◆ What is expected
All the records below must be returned exactly as they stand.

(Stored data)
"""
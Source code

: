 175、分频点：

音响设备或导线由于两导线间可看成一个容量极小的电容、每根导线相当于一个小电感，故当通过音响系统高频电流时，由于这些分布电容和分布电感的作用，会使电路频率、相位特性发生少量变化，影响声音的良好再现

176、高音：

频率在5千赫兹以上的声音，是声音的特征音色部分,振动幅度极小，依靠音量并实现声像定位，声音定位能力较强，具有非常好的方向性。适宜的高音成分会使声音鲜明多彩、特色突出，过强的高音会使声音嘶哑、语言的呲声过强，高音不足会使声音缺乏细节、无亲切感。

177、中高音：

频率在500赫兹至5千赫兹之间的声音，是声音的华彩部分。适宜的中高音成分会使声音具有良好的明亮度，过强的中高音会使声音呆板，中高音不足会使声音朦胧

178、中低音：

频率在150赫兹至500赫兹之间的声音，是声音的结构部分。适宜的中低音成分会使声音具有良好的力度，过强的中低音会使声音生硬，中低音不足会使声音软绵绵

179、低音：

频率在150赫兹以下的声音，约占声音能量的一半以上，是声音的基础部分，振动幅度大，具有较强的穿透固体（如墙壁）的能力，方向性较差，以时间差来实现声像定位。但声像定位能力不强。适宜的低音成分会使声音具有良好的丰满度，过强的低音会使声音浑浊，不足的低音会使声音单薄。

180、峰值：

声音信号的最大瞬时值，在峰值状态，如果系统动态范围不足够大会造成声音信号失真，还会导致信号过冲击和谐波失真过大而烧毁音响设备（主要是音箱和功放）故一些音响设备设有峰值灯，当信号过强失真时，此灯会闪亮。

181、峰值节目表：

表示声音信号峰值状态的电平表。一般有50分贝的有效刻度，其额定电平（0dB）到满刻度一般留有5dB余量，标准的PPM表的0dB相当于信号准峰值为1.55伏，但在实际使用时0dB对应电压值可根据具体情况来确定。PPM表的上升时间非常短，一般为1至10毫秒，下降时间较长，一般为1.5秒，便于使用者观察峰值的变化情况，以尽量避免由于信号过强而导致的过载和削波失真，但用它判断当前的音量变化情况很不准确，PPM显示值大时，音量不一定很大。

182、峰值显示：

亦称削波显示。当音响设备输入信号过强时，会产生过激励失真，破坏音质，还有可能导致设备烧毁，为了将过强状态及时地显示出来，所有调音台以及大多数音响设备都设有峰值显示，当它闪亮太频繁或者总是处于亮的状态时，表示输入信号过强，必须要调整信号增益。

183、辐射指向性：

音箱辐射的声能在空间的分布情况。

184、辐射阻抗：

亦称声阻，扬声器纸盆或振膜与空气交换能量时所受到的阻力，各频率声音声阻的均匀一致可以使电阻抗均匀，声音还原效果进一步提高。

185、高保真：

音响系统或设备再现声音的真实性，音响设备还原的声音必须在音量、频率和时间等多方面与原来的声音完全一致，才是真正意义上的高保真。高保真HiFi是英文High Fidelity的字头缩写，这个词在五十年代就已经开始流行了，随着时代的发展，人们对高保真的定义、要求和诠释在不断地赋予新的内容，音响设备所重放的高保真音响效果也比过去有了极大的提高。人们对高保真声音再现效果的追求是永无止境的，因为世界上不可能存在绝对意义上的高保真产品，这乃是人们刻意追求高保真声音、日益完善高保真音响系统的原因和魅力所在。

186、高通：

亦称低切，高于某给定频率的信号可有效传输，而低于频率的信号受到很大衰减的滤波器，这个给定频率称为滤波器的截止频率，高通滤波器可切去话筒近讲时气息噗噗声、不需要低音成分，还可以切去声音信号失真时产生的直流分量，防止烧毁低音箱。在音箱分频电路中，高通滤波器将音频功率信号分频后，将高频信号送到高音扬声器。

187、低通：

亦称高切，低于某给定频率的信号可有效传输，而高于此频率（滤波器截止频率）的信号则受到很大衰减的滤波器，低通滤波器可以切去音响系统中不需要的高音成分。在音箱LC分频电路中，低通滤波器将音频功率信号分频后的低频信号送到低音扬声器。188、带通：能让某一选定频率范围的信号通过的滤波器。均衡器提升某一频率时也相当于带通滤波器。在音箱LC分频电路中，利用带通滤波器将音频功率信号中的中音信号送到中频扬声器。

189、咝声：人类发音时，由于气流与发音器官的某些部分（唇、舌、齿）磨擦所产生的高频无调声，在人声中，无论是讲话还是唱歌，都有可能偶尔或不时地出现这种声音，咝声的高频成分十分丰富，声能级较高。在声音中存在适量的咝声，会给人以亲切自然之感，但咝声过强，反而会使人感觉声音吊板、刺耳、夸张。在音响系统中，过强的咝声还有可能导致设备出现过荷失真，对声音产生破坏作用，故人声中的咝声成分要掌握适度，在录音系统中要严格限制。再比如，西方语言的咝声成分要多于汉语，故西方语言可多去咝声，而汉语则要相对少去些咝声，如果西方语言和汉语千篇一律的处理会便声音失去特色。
"""
◆ Your response
Source code

: 175、分频点：

音响设备或导线由于两导线间可看成一个容量极小的电容、每根导线相当于一个小电感，故当通过音响系统高频电流时，由于这些分布电容和分布电感的作用，会使电路频率、相位特性发生少量变化，影响声音的良好再现

176、高音：

频率在5千赫兹以上的声音，是声音的特征音色部分,振动幅度极小，依靠音量并实现声像定位，声音定位能力较强，具有非常好的方向性。适宜的高音成分会使声音鲜明多彩、特色突出，过强的高音会使声音嘶哑、语言的呲声过强，高音不足会使声音缺乏细节、无亲切感。

177、中高音：

频率在500赫兹至5千赫兹之间的声音，是声音的华彩部分。适宜的中高音成分会使声音具有良好的明亮度，过强的中高音会使声音呆板，中高音不足会使声音朦胧

178、中低音：

频率在150赫兹至500赫兹之间的声音，是声音的结构部分。适宜的中低音成分会使声音具有良好的力度，过强的中低音会使声音生硬，中低音不足会使声音软绵绵

179、低音：

频率在150赫兹以下的声音，约占声音能量的一半以上，是声音的基础部分，振动幅度大，具有较强的穿透固体（如墙壁）的能力，方向性较差，以时间差来实现声像定位。但声像定位能力不强。适宜的低音成分会使声音具有良好的丰满度，过强的低音会使声音浑浊，不足的低音会使声音单薄。

180、峰值：

声音信号的最大瞬时值，在峰值状态，如果系统动态范围不足够大会造成声音信号失真，还会导致信号过冲击和谐波失真过大而烧毁音响设备（主要是音箱和功放）故一些音响设备设有峰值灯，当信号过强失真时，此灯会闪亮。

181、峰值节目表：

表示声音信号峰值状态的电平表。一般有50分贝的有效刻度，其额定电平（0dB）到满刻度一般留有5dB余量，标准的PPM表的0dB相当于信号准峰值为1.55伏，但在实际使用时0dB对应电压值可根据具体情况来确定。PPM表的上升时间非常短，一般为1至10毫秒，下降时间较长，一般为1.5秒，便于使用者观察峰值的变化情况，以尽量避免由于信号过强而导致的过载和削波失真，但用它判断当前的音量变化情况很不准确，PPM显示值大时，音量不一定很大。

182、峰值显示：

亦称削波显示。当音响设备输入信号过强时，会产生过激励失真，破坏音质，还有可能导致设备烧毁，为了将过强状态及时地显示出来，所有调音台以及大多数音响设备都设有峰值显示，当它闪亮太频繁或者总是处于亮的状态时，表示输入信号过强，必须要调整信号增益。

183、辐射指向性：

音箱辐射的声能在空间的分布情况。

184、辐射阻抗：

亦称声阻，扬声器纸盆或振膜与空气交换能量时所受到的阻力，各频率声音声阻的均匀一致可以使电阻抗均匀，声音还原效果进一步提高。

185、高保真：

音响系统或设备再现声音的真实性，音响设备还原的声音必须在音量、频率和时间等多方面与原来的声音完全一致，才是真正意义上的高保真。高保真HiFi是英文High Fidelity的字头缩写，这个词在五十年代就已经开始流行了，随着时代的发展，人们对高保真的定义、要求和诠释在不断地赋予新的内容，音响设备所重放的高保真音响效果也比过去有了极大的提高。人们对高保真声音再现效果的追求是永无止境的，因为世界上不可能存在绝对意义上的高保真产品，这乃是人们刻意追求高保真声音、日益完善高保真音响系统的原因和魅力所在。

186、高通：

亦称低切，高于某给定频率的信号可有效传输，而低于频率的信号受到很大衰减的滤波器，这个给定频率称为滤波器的截止频率，高通滤波器可切去话筒近讲时气息噗噗声、不需要低音成分，还可以切去声音信号失真时产生的直流分量，防止烧毁低音箱。在音箱分频电路中，高通滤波器将音频功率信号分频后，将高频信号送到高音扬声器。

187、低通：

亦称高切，低于某给定频率的信号可有效传输，而高于此频率（滤波器截止频率）的信号则受到很大衰减的滤波器，低通滤波器可以切去音响系统中不需要的高音成分。在音箱LC分频电路中，低通滤波器将音频功率信号分频后的低频信号送到低音扬声器。188、带通：能让某一选定频率范围的信号通过的滤波器。均衡器提升某一频率时也相当于带通滤波器。在音箱LC分频电路中，利用带通滤波器将音频功率信号中的中音信号送到中频扬声器。

189、咝声：人类发音时，由于气流与发音器官的某些部分（唇、舌、齿）磨擦所产生的高频无调声，在人声中，无论是讲话还是唱歌，都有可能偶尔或不时地出现这种声音，咝声的高频成分十分丰富，声能级较高。在声音中存在适量的咝声，会给人以亲切自然之感，但咝声过强，反而会使人感觉声音吊板、刺耳、夸张。在音响系统中，过强的咝声还有可能导致设备出现过荷失真，对声音产生破坏作用，故人声中的咝声成分要掌握适度，在录音系统中要严格限制。再比如，西方语言的咝声成分要多于汉语，故西方语言可多去咝声，而汉语则要相对少去些咝声，如果西方语言和汉语千篇一律的处理会便声音失去特色。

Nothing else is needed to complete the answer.